Unfortunately, the rapid and large-scale transition cleaned the winter air, but failed to secure sufficient heating for the residents of Shanxi; they had to endure the cold winters. These adverse consequences impacted the national energy transition plan. The central government had to urgently adjust clean heating transition measures to address inadequate heating supply and reverse its ambitious plans on coal bans and promoting gas plants. This implies that recentralization may have been able to provide proper incentives to prioritize the environmental issues as much as economic growth, but it could not control the autonomy of how local governments and how it achieved the central targets. As a result, recentralization was not as effective as theoretically anticipated and undermined energy transition efforts.

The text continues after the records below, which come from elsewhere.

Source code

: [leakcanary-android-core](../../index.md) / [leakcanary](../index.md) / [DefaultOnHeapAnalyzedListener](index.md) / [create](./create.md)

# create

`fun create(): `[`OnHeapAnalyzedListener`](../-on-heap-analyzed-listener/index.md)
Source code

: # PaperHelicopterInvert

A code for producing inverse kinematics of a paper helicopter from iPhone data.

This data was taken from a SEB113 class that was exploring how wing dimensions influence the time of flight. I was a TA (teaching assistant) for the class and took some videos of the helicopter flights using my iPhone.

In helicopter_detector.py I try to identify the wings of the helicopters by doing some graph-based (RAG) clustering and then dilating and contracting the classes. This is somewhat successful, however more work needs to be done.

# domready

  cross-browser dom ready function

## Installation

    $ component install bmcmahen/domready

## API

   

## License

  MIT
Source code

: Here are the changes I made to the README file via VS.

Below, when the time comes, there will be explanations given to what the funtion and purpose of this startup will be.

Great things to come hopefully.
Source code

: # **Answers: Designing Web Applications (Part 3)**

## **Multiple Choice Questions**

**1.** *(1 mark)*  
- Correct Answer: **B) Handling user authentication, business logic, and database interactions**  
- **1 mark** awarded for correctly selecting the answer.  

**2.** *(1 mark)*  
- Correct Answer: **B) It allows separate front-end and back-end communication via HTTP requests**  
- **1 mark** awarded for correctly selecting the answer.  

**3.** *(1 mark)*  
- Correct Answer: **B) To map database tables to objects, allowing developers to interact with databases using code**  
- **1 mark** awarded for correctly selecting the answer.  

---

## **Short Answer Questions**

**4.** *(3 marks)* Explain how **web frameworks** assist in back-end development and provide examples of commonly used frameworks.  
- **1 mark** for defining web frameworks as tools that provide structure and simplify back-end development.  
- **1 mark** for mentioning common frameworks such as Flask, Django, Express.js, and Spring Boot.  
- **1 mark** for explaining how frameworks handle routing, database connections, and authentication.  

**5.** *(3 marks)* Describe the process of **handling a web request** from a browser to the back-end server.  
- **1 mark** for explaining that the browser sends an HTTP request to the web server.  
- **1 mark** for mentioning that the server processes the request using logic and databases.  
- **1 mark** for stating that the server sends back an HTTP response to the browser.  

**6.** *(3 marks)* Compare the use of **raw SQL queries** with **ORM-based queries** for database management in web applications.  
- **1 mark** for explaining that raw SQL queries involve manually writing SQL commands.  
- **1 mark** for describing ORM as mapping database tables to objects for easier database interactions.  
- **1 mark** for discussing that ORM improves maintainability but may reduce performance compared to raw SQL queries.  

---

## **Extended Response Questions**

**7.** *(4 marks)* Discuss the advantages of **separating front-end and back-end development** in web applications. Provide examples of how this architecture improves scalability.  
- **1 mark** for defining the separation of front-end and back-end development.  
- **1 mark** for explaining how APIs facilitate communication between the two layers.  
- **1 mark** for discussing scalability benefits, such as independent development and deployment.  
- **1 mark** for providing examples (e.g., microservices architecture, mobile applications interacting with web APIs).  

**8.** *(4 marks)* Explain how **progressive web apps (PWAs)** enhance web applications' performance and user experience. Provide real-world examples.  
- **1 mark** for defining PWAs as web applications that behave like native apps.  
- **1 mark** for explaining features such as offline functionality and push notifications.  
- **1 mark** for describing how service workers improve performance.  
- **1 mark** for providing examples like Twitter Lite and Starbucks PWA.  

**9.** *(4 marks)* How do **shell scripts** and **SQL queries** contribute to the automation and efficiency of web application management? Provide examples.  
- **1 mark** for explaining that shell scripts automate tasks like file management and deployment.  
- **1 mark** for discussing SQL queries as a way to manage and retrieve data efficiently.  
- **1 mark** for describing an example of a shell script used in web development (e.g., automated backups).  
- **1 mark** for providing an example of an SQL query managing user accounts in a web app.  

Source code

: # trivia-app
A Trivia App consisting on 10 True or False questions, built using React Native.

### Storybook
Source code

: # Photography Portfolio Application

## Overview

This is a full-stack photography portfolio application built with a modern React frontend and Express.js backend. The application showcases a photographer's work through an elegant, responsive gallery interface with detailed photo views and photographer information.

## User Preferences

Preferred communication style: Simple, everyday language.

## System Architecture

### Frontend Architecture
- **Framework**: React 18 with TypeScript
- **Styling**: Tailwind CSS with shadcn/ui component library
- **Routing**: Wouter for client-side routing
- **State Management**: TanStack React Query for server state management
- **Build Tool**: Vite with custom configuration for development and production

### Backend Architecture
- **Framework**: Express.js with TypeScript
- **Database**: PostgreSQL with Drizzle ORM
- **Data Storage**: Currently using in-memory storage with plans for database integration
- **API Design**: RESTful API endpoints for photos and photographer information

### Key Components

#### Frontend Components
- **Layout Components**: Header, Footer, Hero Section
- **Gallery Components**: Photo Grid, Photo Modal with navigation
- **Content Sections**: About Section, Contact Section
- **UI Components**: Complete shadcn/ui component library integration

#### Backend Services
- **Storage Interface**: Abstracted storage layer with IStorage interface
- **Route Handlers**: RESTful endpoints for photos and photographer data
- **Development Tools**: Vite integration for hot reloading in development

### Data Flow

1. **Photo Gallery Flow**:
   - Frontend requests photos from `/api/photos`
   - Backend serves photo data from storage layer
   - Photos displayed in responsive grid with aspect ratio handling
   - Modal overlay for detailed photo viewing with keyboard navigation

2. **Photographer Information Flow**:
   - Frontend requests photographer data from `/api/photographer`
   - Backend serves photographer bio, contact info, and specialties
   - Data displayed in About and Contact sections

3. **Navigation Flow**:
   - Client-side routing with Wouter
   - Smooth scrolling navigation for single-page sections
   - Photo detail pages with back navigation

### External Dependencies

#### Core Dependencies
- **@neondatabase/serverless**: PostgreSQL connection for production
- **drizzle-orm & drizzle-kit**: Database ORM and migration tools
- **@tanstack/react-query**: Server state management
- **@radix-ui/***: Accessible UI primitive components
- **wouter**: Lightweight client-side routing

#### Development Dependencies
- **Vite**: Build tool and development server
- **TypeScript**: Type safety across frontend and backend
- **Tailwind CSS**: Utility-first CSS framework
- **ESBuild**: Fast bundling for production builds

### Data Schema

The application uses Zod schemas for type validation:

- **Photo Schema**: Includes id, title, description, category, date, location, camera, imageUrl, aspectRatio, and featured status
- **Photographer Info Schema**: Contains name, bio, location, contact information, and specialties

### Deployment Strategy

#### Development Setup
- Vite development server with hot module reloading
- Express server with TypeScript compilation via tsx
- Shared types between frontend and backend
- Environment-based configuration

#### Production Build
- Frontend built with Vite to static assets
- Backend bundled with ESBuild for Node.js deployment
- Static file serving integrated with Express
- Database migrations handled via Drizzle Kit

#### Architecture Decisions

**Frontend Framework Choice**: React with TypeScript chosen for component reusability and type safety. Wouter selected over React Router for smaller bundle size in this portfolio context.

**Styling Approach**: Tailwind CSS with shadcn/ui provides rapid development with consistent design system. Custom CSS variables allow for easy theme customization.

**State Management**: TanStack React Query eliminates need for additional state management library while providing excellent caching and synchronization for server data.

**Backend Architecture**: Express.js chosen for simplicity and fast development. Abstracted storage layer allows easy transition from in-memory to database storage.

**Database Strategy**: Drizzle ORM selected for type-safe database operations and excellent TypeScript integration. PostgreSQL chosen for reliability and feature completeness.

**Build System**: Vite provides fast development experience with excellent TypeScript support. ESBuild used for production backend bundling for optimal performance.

In China, the central government announced the policies and the local governments implemented them. If this resulted in adverse results, emergency documents were issued to correct the original plans. For the clean heating transition, an identical cycle was repeated. However, the insufficient heating supply caused by the gas shortage was far from sufficient to be resolved by urgent documents with a message of easing the coal ban. To speed up the conversion and encourage local residents to participate in transition tasks, the coal stoves were removed before the clean heating devices were properly installed. Therefore, even if coal re-combustion was allowed, heating could not be supplied. Since the recentralization of environmental governance could not control the autonomy of local governments, the cadre responsibility and evaluation system should prepare new incentives, punishment or revision of the cadre evaluation indicators to prevent the implementation process from being distorted.